-- EXERCISE REQUIREMENTS --
Search the records that follow and extract every line containing the string "validatedData".

-- MATERIAL FOR THE TASK --
____
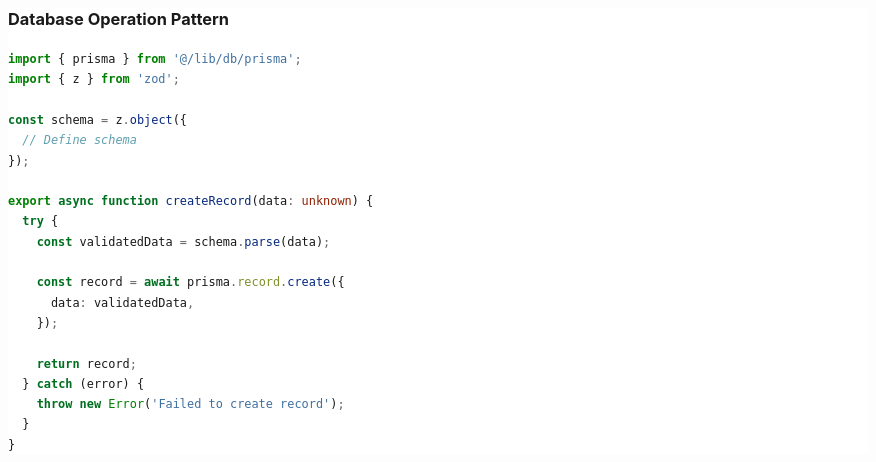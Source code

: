 ### Database Operation Pattern
```typescript
import { prisma } from '@/lib/db/prisma';
import { z } from 'zod';

const schema = z.object({
  // Define schema
});

export async function createRecord(data: unknown) {
  try {
    const validatedData = schema.parse(data);
    
    const record = await prisma.record.create({
      data: validatedData,
    });
    
    return record;
  } catch (error) {
    throw new Error('Failed to create record');
  }
}
```

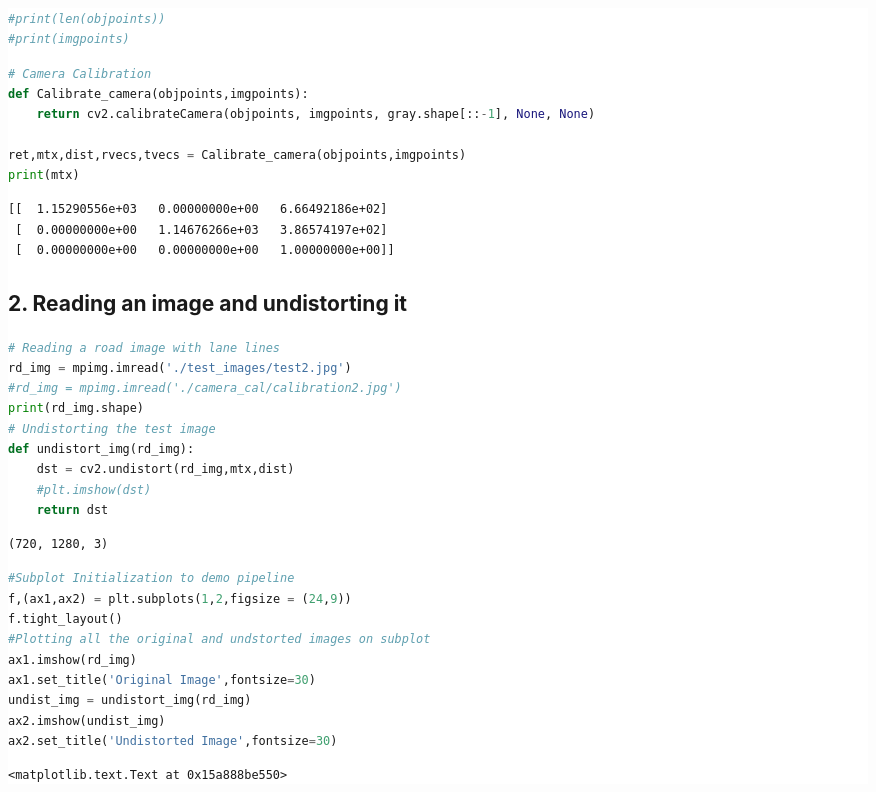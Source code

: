 
```python
#print(len(objpoints))
#print(imgpoints)
```


```python
# Camera Calibration
def Calibrate_camera(objpoints,imgpoints):
    return cv2.calibrateCamera(objpoints, imgpoints, gray.shape[::-1], None, None)

ret,mtx,dist,rvecs,tvecs = Calibrate_camera(objpoints,imgpoints)
print(mtx)

```

    [[  1.15290556e+03   0.00000000e+00   6.66492186e+02]
     [  0.00000000e+00   1.14676266e+03   3.86574197e+02]
     [  0.00000000e+00   0.00000000e+00   1.00000000e+00]]
    

## 2. Reading an image and undistorting it


```python
# Reading a road image with lane lines
rd_img = mpimg.imread('./test_images/test2.jpg')
#rd_img = mpimg.imread('./camera_cal/calibration2.jpg')
print(rd_img.shape)
# Undistorting the test image
def undistort_img(rd_img):
    dst = cv2.undistort(rd_img,mtx,dist)
    #plt.imshow(dst)
    return dst

```

    (720, 1280, 3)
    


```python
#Subplot Initialization to demo pipeline
f,(ax1,ax2) = plt.subplots(1,2,figsize = (24,9))
f.tight_layout()
#Plotting all the original and undstorted images on subplot
ax1.imshow(rd_img)
ax1.set_title('Original Image',fontsize=30)
undist_img = undistort_img(rd_img)
ax2.imshow(undist_img)
ax2.set_title('Undistorted Image',fontsize=30)
```




    <matplotlib.text.Text at 0x15a888be550>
____
-- EXERCISE ANSWER --
    const validatedData = schema.parse(data);
      data: validatedData,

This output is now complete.